■ **Data for analysis**:
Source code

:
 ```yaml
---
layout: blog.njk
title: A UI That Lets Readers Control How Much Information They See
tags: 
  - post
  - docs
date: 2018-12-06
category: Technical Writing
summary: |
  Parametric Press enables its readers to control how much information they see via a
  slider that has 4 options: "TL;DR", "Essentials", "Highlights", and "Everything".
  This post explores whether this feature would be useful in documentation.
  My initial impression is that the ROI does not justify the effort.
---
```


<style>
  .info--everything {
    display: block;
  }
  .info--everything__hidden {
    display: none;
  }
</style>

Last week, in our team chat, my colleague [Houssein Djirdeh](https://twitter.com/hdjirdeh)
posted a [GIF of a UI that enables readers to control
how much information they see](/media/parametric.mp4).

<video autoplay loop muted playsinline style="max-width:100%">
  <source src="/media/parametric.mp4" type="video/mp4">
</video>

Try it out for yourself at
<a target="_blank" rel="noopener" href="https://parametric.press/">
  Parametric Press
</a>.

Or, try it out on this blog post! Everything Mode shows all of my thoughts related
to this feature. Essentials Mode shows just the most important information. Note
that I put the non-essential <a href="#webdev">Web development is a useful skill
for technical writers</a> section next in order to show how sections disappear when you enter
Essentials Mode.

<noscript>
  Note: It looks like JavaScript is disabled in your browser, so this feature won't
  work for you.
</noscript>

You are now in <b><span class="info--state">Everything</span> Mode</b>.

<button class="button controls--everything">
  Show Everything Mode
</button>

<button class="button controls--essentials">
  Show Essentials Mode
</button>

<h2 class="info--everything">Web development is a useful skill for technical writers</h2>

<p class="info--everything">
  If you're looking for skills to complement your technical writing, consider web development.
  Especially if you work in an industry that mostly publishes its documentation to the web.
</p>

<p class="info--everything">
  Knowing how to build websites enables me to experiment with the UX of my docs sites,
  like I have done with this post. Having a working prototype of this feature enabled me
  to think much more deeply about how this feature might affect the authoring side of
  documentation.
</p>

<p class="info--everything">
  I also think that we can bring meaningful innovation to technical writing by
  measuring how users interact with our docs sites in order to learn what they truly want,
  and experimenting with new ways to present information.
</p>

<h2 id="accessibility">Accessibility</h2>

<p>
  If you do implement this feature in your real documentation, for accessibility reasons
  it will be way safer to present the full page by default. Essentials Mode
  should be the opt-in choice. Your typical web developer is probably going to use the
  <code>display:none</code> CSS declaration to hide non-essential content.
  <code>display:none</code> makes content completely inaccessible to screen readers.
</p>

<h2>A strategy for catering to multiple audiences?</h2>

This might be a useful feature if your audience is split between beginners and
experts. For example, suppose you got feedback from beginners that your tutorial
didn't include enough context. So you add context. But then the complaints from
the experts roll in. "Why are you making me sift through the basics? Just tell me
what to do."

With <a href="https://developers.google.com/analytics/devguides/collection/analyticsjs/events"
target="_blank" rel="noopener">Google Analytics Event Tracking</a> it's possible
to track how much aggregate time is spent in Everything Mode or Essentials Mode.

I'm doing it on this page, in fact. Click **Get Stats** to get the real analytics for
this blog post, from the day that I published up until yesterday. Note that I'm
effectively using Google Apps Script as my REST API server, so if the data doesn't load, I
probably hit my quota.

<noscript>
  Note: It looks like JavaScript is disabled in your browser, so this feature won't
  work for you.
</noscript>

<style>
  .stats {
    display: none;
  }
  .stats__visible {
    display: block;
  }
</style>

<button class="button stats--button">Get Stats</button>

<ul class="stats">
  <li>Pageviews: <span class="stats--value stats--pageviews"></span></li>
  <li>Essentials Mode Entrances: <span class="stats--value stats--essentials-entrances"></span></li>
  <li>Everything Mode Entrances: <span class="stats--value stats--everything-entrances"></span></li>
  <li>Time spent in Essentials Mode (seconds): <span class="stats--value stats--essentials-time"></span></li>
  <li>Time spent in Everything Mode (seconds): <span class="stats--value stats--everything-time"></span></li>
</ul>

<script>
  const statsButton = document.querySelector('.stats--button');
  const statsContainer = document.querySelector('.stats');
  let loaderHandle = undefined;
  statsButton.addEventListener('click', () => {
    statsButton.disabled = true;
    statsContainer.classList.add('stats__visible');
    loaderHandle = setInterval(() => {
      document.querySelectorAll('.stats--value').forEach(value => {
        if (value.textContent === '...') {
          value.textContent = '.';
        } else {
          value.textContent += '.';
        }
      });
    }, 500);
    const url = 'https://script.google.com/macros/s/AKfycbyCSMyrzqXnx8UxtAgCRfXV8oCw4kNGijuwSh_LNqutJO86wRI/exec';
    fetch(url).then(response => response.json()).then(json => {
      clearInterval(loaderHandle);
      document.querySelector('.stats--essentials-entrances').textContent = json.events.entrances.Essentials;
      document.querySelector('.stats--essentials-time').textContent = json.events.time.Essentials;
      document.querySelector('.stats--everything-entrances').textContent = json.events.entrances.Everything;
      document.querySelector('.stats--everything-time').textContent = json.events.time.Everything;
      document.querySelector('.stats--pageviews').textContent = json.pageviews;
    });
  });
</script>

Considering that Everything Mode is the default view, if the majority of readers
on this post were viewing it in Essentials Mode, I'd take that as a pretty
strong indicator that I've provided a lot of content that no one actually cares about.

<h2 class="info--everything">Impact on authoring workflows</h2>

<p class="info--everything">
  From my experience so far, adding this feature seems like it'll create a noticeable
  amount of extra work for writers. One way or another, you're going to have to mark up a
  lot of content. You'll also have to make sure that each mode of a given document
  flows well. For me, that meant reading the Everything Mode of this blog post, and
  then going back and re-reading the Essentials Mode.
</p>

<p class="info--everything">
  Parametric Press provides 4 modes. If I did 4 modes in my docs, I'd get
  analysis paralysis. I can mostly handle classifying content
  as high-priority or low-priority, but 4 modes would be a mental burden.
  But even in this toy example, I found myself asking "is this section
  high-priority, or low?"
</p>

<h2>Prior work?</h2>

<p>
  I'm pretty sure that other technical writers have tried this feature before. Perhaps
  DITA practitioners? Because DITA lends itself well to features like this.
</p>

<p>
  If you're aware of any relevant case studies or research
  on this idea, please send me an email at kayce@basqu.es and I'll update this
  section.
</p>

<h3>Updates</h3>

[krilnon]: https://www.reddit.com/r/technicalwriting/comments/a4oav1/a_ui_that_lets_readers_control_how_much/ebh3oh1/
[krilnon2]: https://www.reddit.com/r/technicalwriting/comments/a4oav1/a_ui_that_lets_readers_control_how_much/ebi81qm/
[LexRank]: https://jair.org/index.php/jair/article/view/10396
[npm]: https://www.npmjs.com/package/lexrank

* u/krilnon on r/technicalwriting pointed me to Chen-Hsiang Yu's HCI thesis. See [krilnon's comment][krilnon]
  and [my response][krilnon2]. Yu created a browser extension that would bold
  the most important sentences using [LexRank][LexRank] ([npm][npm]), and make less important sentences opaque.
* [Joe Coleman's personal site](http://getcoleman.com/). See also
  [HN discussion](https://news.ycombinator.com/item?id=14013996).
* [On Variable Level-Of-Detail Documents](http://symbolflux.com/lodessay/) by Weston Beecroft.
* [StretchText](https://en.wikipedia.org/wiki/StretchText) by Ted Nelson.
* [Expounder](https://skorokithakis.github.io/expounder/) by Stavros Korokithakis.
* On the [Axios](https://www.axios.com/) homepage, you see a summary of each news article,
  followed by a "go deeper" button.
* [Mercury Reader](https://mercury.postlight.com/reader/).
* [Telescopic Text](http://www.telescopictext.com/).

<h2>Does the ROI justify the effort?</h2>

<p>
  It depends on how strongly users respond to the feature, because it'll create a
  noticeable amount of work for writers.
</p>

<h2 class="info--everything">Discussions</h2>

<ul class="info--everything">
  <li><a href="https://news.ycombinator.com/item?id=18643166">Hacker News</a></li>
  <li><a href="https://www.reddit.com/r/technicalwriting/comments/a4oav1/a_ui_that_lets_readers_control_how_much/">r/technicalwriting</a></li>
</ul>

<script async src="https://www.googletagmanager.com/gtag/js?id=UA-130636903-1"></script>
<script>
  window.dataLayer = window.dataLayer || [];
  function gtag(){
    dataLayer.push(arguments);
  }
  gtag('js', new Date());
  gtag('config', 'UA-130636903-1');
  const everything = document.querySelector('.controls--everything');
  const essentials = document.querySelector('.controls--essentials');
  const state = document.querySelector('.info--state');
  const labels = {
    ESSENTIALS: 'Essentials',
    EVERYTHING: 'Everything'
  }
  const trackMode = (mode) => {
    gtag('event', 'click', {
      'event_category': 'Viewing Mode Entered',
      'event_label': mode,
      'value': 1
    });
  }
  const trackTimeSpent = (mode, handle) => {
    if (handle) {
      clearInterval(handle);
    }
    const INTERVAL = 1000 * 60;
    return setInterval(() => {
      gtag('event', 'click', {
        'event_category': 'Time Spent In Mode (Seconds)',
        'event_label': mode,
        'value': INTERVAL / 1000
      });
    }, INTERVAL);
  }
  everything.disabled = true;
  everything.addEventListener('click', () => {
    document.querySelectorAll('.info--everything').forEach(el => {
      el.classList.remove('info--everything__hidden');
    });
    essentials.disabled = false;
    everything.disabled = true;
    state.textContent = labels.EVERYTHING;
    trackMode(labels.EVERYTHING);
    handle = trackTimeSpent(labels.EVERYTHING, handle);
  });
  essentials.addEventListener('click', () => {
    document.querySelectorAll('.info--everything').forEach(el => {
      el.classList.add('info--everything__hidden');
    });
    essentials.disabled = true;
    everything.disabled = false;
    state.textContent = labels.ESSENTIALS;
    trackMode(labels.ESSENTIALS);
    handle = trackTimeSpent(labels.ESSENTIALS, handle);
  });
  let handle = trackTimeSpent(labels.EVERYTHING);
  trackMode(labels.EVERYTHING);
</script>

■ **Task prompt**: State the number of lines above that contain "sure". Write nothing besides it.

■ **Output below**: 2